Futures were already higher ahead of the report, and when the news hit, they
rallied a bit farther. The news, however, did not have a lot of staying
power. Even before the market opened stocks slid off the pre-market highs,
and when the opening bell sounded prices slid. Three down legs into early
afternoon led to back half recovery, but it was a very anticlimactic session
to a much anticipated report that could have been, but was not, the next
upside catalyst.

SP500 7.73, 0.33%
NASDAQ 22.92, 0.39%
DJ30 44.79, 0.21%
SP400 0.42%
RUTX 0.38%
SOX 1.17%

VOLUME: NYSE -4.5%, NASDAQ +6%. Lower on NYSE as the indices traded more or
less flat, up on NASDAQ as it broke higher, albeit modestly. Not bad
price/volume action.

A/D: NYSE 2:1, NASDAQ 1.4:1. A bit of a recovery in the small and midcaps
helped breadth recover to decent levels.


Thus the market was still in the test mode, more or less; SOX did break to a
higher high, and it is hard to argue with a semiconductor index that wants
to lead higher. Often the rest of the market follows.

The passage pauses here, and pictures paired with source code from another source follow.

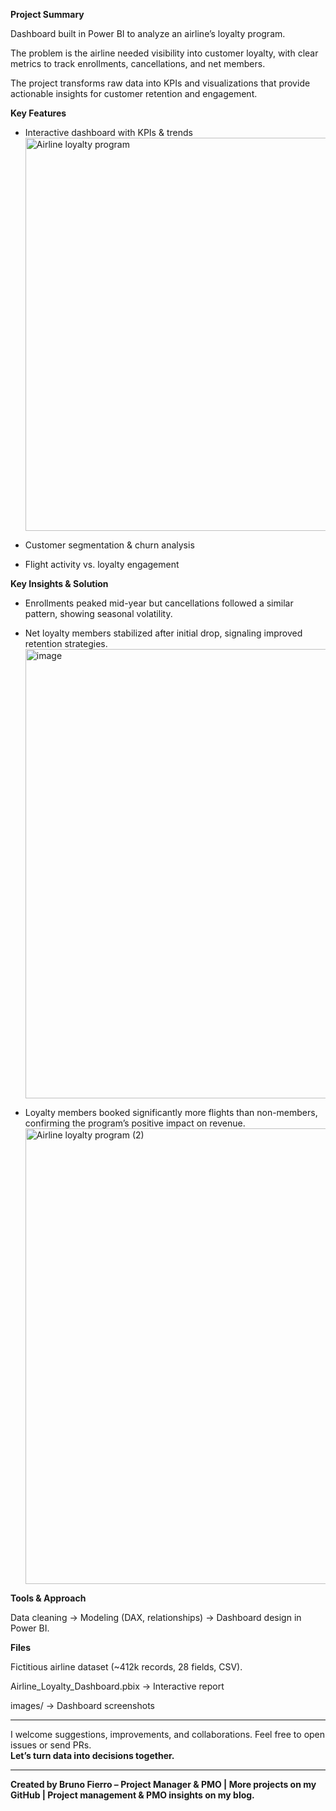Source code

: **Project Summary**

Dashboard built in Power BI to analyze an airline’s loyalty program. 

The problem is the airline needed visibility into customer loyalty, with clear metrics to track enrollments, cancellations, and net members.

The project transforms raw data into KPIs and visualizations that provide actionable insights for customer retention and engagement.

**Key Features**

- Interactive dashboard with KPIs & trends
  <img width="1147" height="629" alt="Airline loyalty program" src="https://github.com/user-attachments/assets/e01b85a4-8d67-4ee9-b2a6-588c21bd4664" />

- Customer segmentation & churn analysis

- Flight activity vs. loyalty engagement 

**Key Insights & Solution**

- Enrollments peaked mid-year but cancellations followed a similar pattern, showing seasonal volatility.

- Net loyalty members stabilized after initial drop, signaling improved retention strategies.
  <img width="1281" height="719" alt="image" src="https://github.com/user-attachments/assets/88716e76-93bd-4135-be7d-49b8b0d6608f" />

- Loyalty members booked significantly more flights than non-members, confirming the program’s positive impact on revenue.
  <img width="1276" height="729" alt="Airline loyalty program (2)" src="https://github.com/user-attachments/assets/59328e7a-1bad-4e85-98a4-407331c1f618" />

**Tools & Approach**

Data cleaning → Modeling (DAX, relationships) → Dashboard design in Power BI.

**Files**

Fictitious airline dataset (~412k records, 28 fields, CSV).

Airline_Loyalty_Dashboard.pbix → Interactive report

images/ → Dashboard screenshots

_______________________________________
I welcome suggestions, improvements, and collaborations. Feel free to open issues or send PRs.  
**Let’s turn data into decisions together.**
_______________________________________
**Created by Bruno Fierro – Project Manager & PMO | More projects on my GitHub | Project management & PMO insights on my blog.**

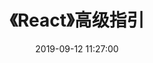 ---
title: 《React》高级指引
date: 2019-09-12 11:27:00
tags: 
  - React
categories:
  - 读书笔记
  - React
visible: hide
---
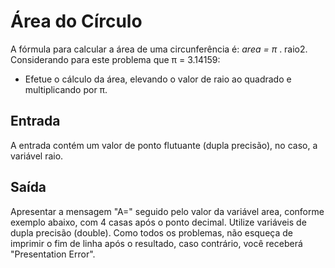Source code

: # Área do Círculo
A fórmula para calcular a área de uma circunferência é: *area = π* . raio2. Considerando para este problema que π = 3.14159:

- Efetue o cálculo da área, elevando o valor de raio ao quadrado e multiplicando por π.


## Entrada
A entrada contém um valor de ponto flutuante (dupla precisão), no caso, a variável raio.

## Saída
Apresentar a mensagem "A=" seguido pelo valor da variável area, conforme exemplo abaixo, com 4 casas após o ponto decimal. Utilize variáveis de dupla precisão (double). Como todos os problemas, não esqueça de imprimir o fim de linha após o resultado, caso contrário, você receberá "Presentation Error". 
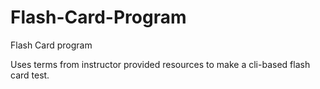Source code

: # Flash-Card-Program
Flash Card program

Uses terms from instructor provided resources to make a cli-based flash card test.
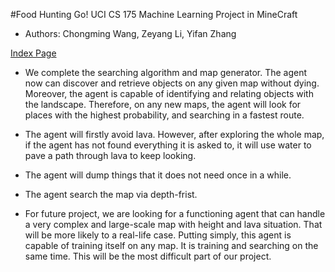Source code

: #Food Hunting Go!
UCI CS 175 Machine Learning Project in MineCraft
- Authors: Chongming Wang, Zeyang Li, Yifan Zhang

<a href="https://github.com/chicomy/CS_175_food_hunting_go/blob/master/docs/index.md">Index Page</a>
- We complete the searching algorithm and map generator. The agent now can discover and retrieve objects on any given map without dying. Moreover, the agent is capable of identifying and relating objects with the landscape. Therefore, on any new maps, the agent will look for places with the highest probability, and searching in a fastest route.
- The agent will firstly avoid lava. However, after exploring the whole map, if the agent has not found everything it is asked to, 
  it will use water to pave a path through lava to keep looking. 
- The agent will dump things that it does not need once in a while. 
- The agent search the map via depth-frist. 

- For future project, we are looking for a functioning agent that can handle a very complex and large-scale map with height and lava situation. That will be more likely to a real-life case.  Putting simply, this agent is capable of training itself on any map. It is training and searching on the same time. This will be the most difficult part of our project.
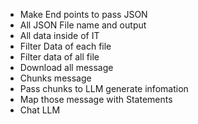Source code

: - Make End points to pass JSON
- All JSON File name and output
- All data inside of IT
- Filter Data of each file
- Filter data of all file
- Download all message
- Chunks message
- Pass chunks to LLM generate infomation
- Map those message with Statements
- Chat LLM
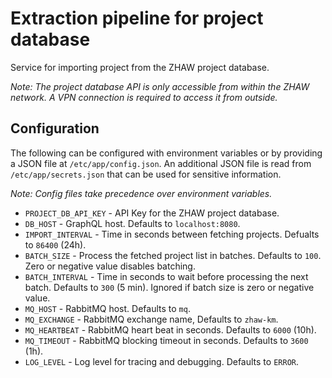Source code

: # Extraction pipeline for project database

Service for importing project from the ZHAW project database.

*Note: The project database API is only accessible from within the ZHAW network. A VPN connection is required to access it from outside.*

## Configuration

The following can be configured with environment variables or by providing a JSON file at `/etc/app/config.json`.
An additional JSON file is read from `/etc/app/secrets.json` that can be used for sensitive information.

*Note: Config files take precedence over environment variables.*

- `PROJECT_DB_API_KEY` - API Key for the ZHAW project database.
- `DB_HOST` - GraphQL host. Defaults to `localhost:8080`.
- `IMPORT_INTERVAL` - Time in seconds between fetching projects. Defualts to `86400` (24h).
- `BATCH_SIZE` - Process the fetched project list in batches. Defaults to `100`. Zero or negative value disables batching.
- `BATCH_INTERVAL` - Time in seconds to wait before processing the next batch. Defaults to `300` (5 min). Ignored if batch size is zero or negative value.
- `MQ_HOST` - RabbitMQ host. Defaults to `mq`.
- `MQ_EXCHANGE` - RabbitMQ exchange name, Defaults to `zhaw-km`.
- `MQ_HEARTBEAT` - RabbitMQ heart beat in seconds. Defaults to `6000` (10h).
- `MQ_TIMEOUT` - RabbitMQ blocking timeout in seconds. Defaults to `3600` (1h).
- `LOG_LEVEL` - Log level for tracing and debugging. Defaults to `ERROR`.
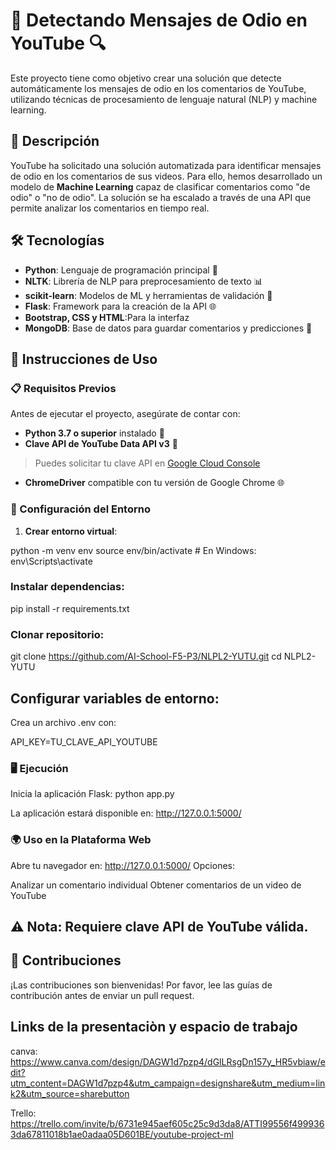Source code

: # 🚨 Detectando Mensajes de Odio en YouTube 🔍

Este proyecto tiene como objetivo crear una solución que detecte automáticamente los mensajes de odio en los comentarios de YouTube, utilizando técnicas de procesamiento de lenguaje natural (NLP) y machine learning.

## 📝 Descripción

YouTube ha solicitado una solución automatizada para identificar mensajes de odio en los comentarios de sus videos. Para ello, hemos desarrollado un modelo de **Machine Learning** capaz de clasificar comentarios como "de odio" o "no de odio". La solución se ha escalado a través de una API que permite analizar los comentarios en tiempo real.

## 🛠 Tecnologías

- **Python**: Lenguaje de programación principal 🐍
- **NLTK**: Librería de NLP para preprocesamiento de texto 📊
- **scikit-learn**: Modelos de ML y herramientas de validación 🤖
- **Flask**: Framework para la creación de la API 🌐
- **Bootstrap, CSS y HTML**:Para la interfaz
- **MongoDB**: Base de datos para guardar comentarios y predicciones 💾

## 🚀 Instrucciones de Uso

### 📋 Requisitos Previos

Antes de ejecutar el proyecto, asegúrate de contar con:

- **Python 3.7 o superior** instalado 🐍
- **Clave API de YouTube Data API v3** 🔑
 > Puedes solicitar tu clave API en [Google Cloud Console](https://console.cloud.google.com/)
- **ChromeDriver** compatible con tu versión de Google Chrome 🌐

### 🔧 Configuración del Entorno

1. **Crear entorno virtual**:

python -m venv env
source env/bin/activate  # En Windows: env\Scripts\activate

### Instalar dependencias:

pip install -r requirements.txt

### Clonar repositorio:

git clone https://github.com/AI-School-F5-P3/NLPL2-YUTU.git
cd NLPL2-YUTU

## Configurar variables de entorno:
Crea un archivo .env con:

API_KEY=TU_CLAVE_API_YOUTUBE

### 🖥 Ejecución
Inicia la aplicación Flask:
python app.py

La aplicación estará disponible en: http://127.0.0.1:5000/

### 🌍 Uso en la Plataforma Web

Abre tu navegador en: http://127.0.0.1:5000/
Opciones:

Analizar un comentario individual
Obtener comentarios de un video de YouTube



## ⚠️ Nota: Requiere clave API de YouTube válida.

## 🤝 Contribuciones
¡Las contribuciones son bienvenidas! Por favor, lee las guías de contribución antes de enviar un pull request.

## Links de la presentaciòn y espacio de trabajo

canva:
https://www.canva.com/design/DAGW1d7pzp4/dGlLRsgDn157y_HR5vbiaw/edit?utm_content=DAGW1d7pzp4&utm_campaign=designshare&utm_medium=link2&utm_source=sharebutton


Trello:
https://trello.com/invite/b/6731e945aef605c25c9d3da8/ATTI99556f4999363da67811018b1ae0adaa05D601BE/youtube-project-ml

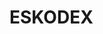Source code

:# ESKODEX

Perhaps the market is still contemplating what is to come this week: FOMC
rate decision, Dutch election with a populist anti-EU candidate leading, and
the US debt hitting the ceiling, and all on Wednesday. Will they or won't
they raise it? Republican President, republican Congress. Sure they will.

After the super positive, olive branch extending SOTU address and subsequent
one-day gap and rally, the stock market has tested that move. That entire
move. Lots of infighting subsequent to the address, lots of obstructionism,
yet the Trump administration keeps coming out in decent shape. More
companies announce jobs in the US, even foreign companies. CEO's that talk
with the President come out pumped and excited. Polls show continued
approval of the job being done.

At the same time there is a lot of negativity surrounding a market testing
back from higher highs. I have made it clear; I am not a fan of the move
because of the weak internals and the high bullish sentiment. Yet,
leadership remains despite the dropout of some leader groups (e.g. oil
stocks). Moreover, as soon as the market started to test, bullish advisor
sentiment dropped precipitously -- it would appear advisors are as jumpy as
a 10 year old in a Halloween fright house.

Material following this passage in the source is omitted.